Collected data:
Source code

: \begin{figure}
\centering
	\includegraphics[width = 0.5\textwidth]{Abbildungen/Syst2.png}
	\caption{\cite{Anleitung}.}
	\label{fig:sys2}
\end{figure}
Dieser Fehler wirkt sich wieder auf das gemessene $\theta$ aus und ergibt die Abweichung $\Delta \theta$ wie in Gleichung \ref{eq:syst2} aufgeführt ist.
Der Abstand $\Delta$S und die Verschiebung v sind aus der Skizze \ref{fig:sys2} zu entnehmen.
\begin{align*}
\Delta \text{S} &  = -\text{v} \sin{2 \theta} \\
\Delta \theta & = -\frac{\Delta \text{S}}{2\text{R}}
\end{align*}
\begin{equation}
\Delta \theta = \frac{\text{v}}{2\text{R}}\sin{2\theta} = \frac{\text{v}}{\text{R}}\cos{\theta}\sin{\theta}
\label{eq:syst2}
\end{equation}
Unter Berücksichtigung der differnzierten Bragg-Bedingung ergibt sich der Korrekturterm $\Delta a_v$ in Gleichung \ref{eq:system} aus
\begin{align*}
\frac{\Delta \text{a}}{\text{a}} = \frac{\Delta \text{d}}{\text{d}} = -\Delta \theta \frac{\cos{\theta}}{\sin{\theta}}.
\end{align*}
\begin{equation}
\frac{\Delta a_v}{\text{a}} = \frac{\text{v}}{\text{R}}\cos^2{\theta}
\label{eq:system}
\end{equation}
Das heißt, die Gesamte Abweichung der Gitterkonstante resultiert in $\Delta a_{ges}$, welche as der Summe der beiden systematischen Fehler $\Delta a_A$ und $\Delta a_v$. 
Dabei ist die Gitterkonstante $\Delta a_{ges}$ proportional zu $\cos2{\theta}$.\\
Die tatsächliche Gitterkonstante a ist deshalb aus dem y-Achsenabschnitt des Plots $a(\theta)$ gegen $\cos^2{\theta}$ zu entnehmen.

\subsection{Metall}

The problem: Look through the data above and report every line in which "label" appears.

Result of this exercise:
	\label{fig:sys2}
\label{eq:syst2}
\label{eq:system}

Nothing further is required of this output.